- Also known as: MC Pressure
- Born: Daniel Smith 19 December 1977 (age 48) Adelaide, South Australia, Australia
- Genre: Hip hop
- Years active: 1995–present
- Labels: Obese Records (2001–2008) Golden Era Records (2008–present)
- Website: Official website

= MC Pressure =

Daniel Smith (born 19 December 1977), better known by his stage name Pressure, is an Australian rapper who serves as one of the MCs of the hip hop group Hilltop Hoods, formed in Adelaide, South Australia.

==Early life==
Born in Adelaide, South Australia, Pressure attended Blackwood High School in the hills area of Adelaide and Suffa (Matt Lambert), his future bandmate, was a fellow student. The two established a friendship based on common musical ground and later met the third member of the Hilltop Hoods, DJ Debris (Barry Francis).

==Music career==
Along with Suffa and DJ Next (later replaced by DJ Debris), Pressure formed the Hilltop Hoods in 1991, a trio that has since become one of the most popular hip hop groups in Australia, with six album releases, a record label, and over 644,000 Facebook fans (as of July 2025).
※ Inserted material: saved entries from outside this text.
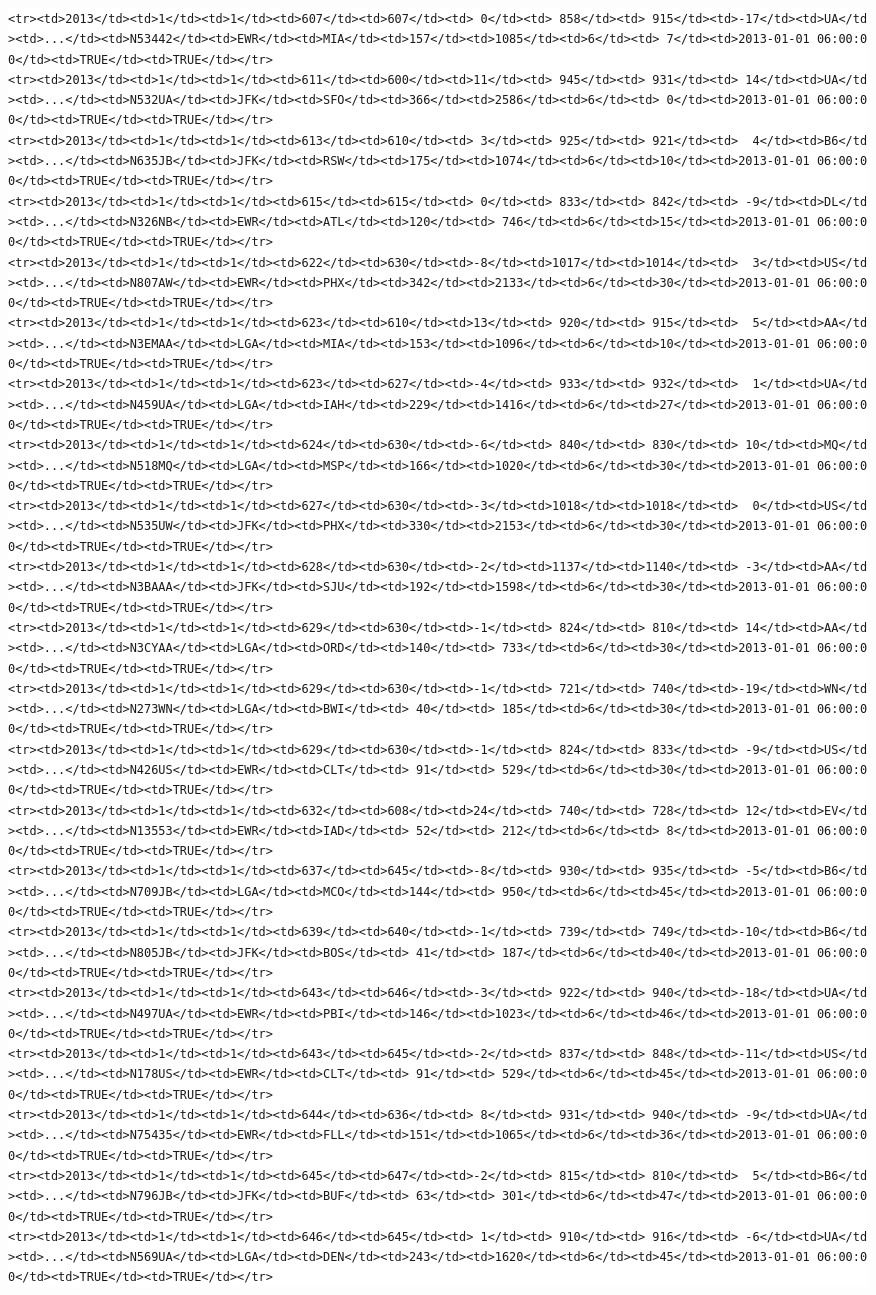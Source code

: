 	<tr><td>2013</td><td>1</td><td>1</td><td>607</td><td>607</td><td> 0</td><td> 858</td><td> 915</td><td>-17</td><td>UA</td><td>...</td><td>N53442</td><td>EWR</td><td>MIA</td><td>157</td><td>1085</td><td>6</td><td> 7</td><td>2013-01-01 06:00:00</td><td>TRUE</td><td>TRUE</td></tr>
	<tr><td>2013</td><td>1</td><td>1</td><td>611</td><td>600</td><td>11</td><td> 945</td><td> 931</td><td> 14</td><td>UA</td><td>...</td><td>N532UA</td><td>JFK</td><td>SFO</td><td>366</td><td>2586</td><td>6</td><td> 0</td><td>2013-01-01 06:00:00</td><td>TRUE</td><td>TRUE</td></tr>
	<tr><td>2013</td><td>1</td><td>1</td><td>613</td><td>610</td><td> 3</td><td> 925</td><td> 921</td><td>  4</td><td>B6</td><td>...</td><td>N635JB</td><td>JFK</td><td>RSW</td><td>175</td><td>1074</td><td>6</td><td>10</td><td>2013-01-01 06:00:00</td><td>TRUE</td><td>TRUE</td></tr>
	<tr><td>2013</td><td>1</td><td>1</td><td>615</td><td>615</td><td> 0</td><td> 833</td><td> 842</td><td> -9</td><td>DL</td><td>...</td><td>N326NB</td><td>EWR</td><td>ATL</td><td>120</td><td> 746</td><td>6</td><td>15</td><td>2013-01-01 06:00:00</td><td>TRUE</td><td>TRUE</td></tr>
	<tr><td>2013</td><td>1</td><td>1</td><td>622</td><td>630</td><td>-8</td><td>1017</td><td>1014</td><td>  3</td><td>US</td><td>...</td><td>N807AW</td><td>EWR</td><td>PHX</td><td>342</td><td>2133</td><td>6</td><td>30</td><td>2013-01-01 06:00:00</td><td>TRUE</td><td>TRUE</td></tr>
	<tr><td>2013</td><td>1</td><td>1</td><td>623</td><td>610</td><td>13</td><td> 920</td><td> 915</td><td>  5</td><td>AA</td><td>...</td><td>N3EMAA</td><td>LGA</td><td>MIA</td><td>153</td><td>1096</td><td>6</td><td>10</td><td>2013-01-01 06:00:00</td><td>TRUE</td><td>TRUE</td></tr>
	<tr><td>2013</td><td>1</td><td>1</td><td>623</td><td>627</td><td>-4</td><td> 933</td><td> 932</td><td>  1</td><td>UA</td><td>...</td><td>N459UA</td><td>LGA</td><td>IAH</td><td>229</td><td>1416</td><td>6</td><td>27</td><td>2013-01-01 06:00:00</td><td>TRUE</td><td>TRUE</td></tr>
	<tr><td>2013</td><td>1</td><td>1</td><td>624</td><td>630</td><td>-6</td><td> 840</td><td> 830</td><td> 10</td><td>MQ</td><td>...</td><td>N518MQ</td><td>LGA</td><td>MSP</td><td>166</td><td>1020</td><td>6</td><td>30</td><td>2013-01-01 06:00:00</td><td>TRUE</td><td>TRUE</td></tr>
	<tr><td>2013</td><td>1</td><td>1</td><td>627</td><td>630</td><td>-3</td><td>1018</td><td>1018</td><td>  0</td><td>US</td><td>...</td><td>N535UW</td><td>JFK</td><td>PHX</td><td>330</td><td>2153</td><td>6</td><td>30</td><td>2013-01-01 06:00:00</td><td>TRUE</td><td>TRUE</td></tr>
	<tr><td>2013</td><td>1</td><td>1</td><td>628</td><td>630</td><td>-2</td><td>1137</td><td>1140</td><td> -3</td><td>AA</td><td>...</td><td>N3BAAA</td><td>JFK</td><td>SJU</td><td>192</td><td>1598</td><td>6</td><td>30</td><td>2013-01-01 06:00:00</td><td>TRUE</td><td>TRUE</td></tr>
	<tr><td>2013</td><td>1</td><td>1</td><td>629</td><td>630</td><td>-1</td><td> 824</td><td> 810</td><td> 14</td><td>AA</td><td>...</td><td>N3CYAA</td><td>LGA</td><td>ORD</td><td>140</td><td> 733</td><td>6</td><td>30</td><td>2013-01-01 06:00:00</td><td>TRUE</td><td>TRUE</td></tr>
	<tr><td>2013</td><td>1</td><td>1</td><td>629</td><td>630</td><td>-1</td><td> 721</td><td> 740</td><td>-19</td><td>WN</td><td>...</td><td>N273WN</td><td>LGA</td><td>BWI</td><td> 40</td><td> 185</td><td>6</td><td>30</td><td>2013-01-01 06:00:00</td><td>TRUE</td><td>TRUE</td></tr>
	<tr><td>2013</td><td>1</td><td>1</td><td>629</td><td>630</td><td>-1</td><td> 824</td><td> 833</td><td> -9</td><td>US</td><td>...</td><td>N426US</td><td>EWR</td><td>CLT</td><td> 91</td><td> 529</td><td>6</td><td>30</td><td>2013-01-01 06:00:00</td><td>TRUE</td><td>TRUE</td></tr>
	<tr><td>2013</td><td>1</td><td>1</td><td>632</td><td>608</td><td>24</td><td> 740</td><td> 728</td><td> 12</td><td>EV</td><td>...</td><td>N13553</td><td>EWR</td><td>IAD</td><td> 52</td><td> 212</td><td>6</td><td> 8</td><td>2013-01-01 06:00:00</td><td>TRUE</td><td>TRUE</td></tr>
	<tr><td>2013</td><td>1</td><td>1</td><td>637</td><td>645</td><td>-8</td><td> 930</td><td> 935</td><td> -5</td><td>B6</td><td>...</td><td>N709JB</td><td>LGA</td><td>MCO</td><td>144</td><td> 950</td><td>6</td><td>45</td><td>2013-01-01 06:00:00</td><td>TRUE</td><td>TRUE</td></tr>
	<tr><td>2013</td><td>1</td><td>1</td><td>639</td><td>640</td><td>-1</td><td> 739</td><td> 749</td><td>-10</td><td>B6</td><td>...</td><td>N805JB</td><td>JFK</td><td>BOS</td><td> 41</td><td> 187</td><td>6</td><td>40</td><td>2013-01-01 06:00:00</td><td>TRUE</td><td>TRUE</td></tr>
	<tr><td>2013</td><td>1</td><td>1</td><td>643</td><td>646</td><td>-3</td><td> 922</td><td> 940</td><td>-18</td><td>UA</td><td>...</td><td>N497UA</td><td>EWR</td><td>PBI</td><td>146</td><td>1023</td><td>6</td><td>46</td><td>2013-01-01 06:00:00</td><td>TRUE</td><td>TRUE</td></tr>
	<tr><td>2013</td><td>1</td><td>1</td><td>643</td><td>645</td><td>-2</td><td> 837</td><td> 848</td><td>-11</td><td>US</td><td>...</td><td>N178US</td><td>EWR</td><td>CLT</td><td> 91</td><td> 529</td><td>6</td><td>45</td><td>2013-01-01 06:00:00</td><td>TRUE</td><td>TRUE</td></tr>
	<tr><td>2013</td><td>1</td><td>1</td><td>644</td><td>636</td><td> 8</td><td> 931</td><td> 940</td><td> -9</td><td>UA</td><td>...</td><td>N75435</td><td>EWR</td><td>FLL</td><td>151</td><td>1065</td><td>6</td><td>36</td><td>2013-01-01 06:00:00</td><td>TRUE</td><td>TRUE</td></tr>
	<tr><td>2013</td><td>1</td><td>1</td><td>645</td><td>647</td><td>-2</td><td> 815</td><td> 810</td><td>  5</td><td>B6</td><td>...</td><td>N796JB</td><td>JFK</td><td>BUF</td><td> 63</td><td> 301</td><td>6</td><td>47</td><td>2013-01-01 06:00:00</td><td>TRUE</td><td>TRUE</td></tr>
	<tr><td>2013</td><td>1</td><td>1</td><td>646</td><td>645</td><td> 1</td><td> 910</td><td> 916</td><td> -6</td><td>UA</td><td>...</td><td>N569UA</td><td>LGA</td><td>DEN</td><td>243</td><td>1620</td><td>6</td><td>45</td><td>2013-01-01 06:00:00</td><td>TRUE</td><td>TRUE</td></tr>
In regard to the success that the Hilltop Hoods has achieved, Pressure has stated that the group has made a concerted effort to distinguish "self-belief from self-importance", explaining that "I would hate to think people see us as arrogant. That's how we are as people and it's reflected in the music. We're confident and outgoing people but I listen to some rappers and think, 'That's so arrogant, just pull your head in, mate."

After the Hilltop Hoods' album The Calling was listed at No. 23 in the "Hottest 100 Australian Albums of All Time" poll, conducted by national Australian radio station Triple J, Pressure and Suffa revealed in an interview with the station's magazine publication that the two bandmates have consistently engaged in one major argument during the production of each of the group's albums. While laughing, Pressure revealed during the interview, "It's not a record if we haven't had one big blowout during the making of it."

For the Hilltop Hoods' seventh studio album, Walking Under Stars, Smith composed the song "Through the Dark" about his son's struggle with cancer and explained in a promotional interview, published on 6 August 2014:

Writing that song is one of the hardest things I have ever done ... I wrote it and rewrote it and rewrote it throughout his therapy and he responded very well to the treatment so it became a song of hope and perseverance.

As of the interview date, Smith's son had not heard the track, as "He wants to wait for the album to come out before he listens to it." Smith said: "I might have to leave the room ... it might be a bit much."

Smith revealed in an October 2014 radio interview that the Splendour In The Grass event is his favorite festival to perform at in Australia.

==Golden Era records==
As part of his role within the Hilltop Hoods, Pressure was involved with the founding of the Golden Era Records (GE) Australian hip hop label. Launched in 2009, with the release of the fifth Hilltop Hoods full-length album State of the Art, the label's roster also includes K21, Funkoars, Vents, Briggs and Adfu. According to the GE website, the label "wasn't established to release throw-back records; instead we hope to make music that throws you back to the way you felt during the golden era of Hip Hop. Whatever year that was for you."

==Personal life==

He sold a home in Flagstaff Hill.

His son, Liam, was diagnosed with leukaemia in February 2013, but was in remission in August 2014. Smith explained in August 2014, following the release of Walking Under Stars: "He’s good now, he’s doing normal kid stuff, going to school and things like that. And there’s no sign of the cancer."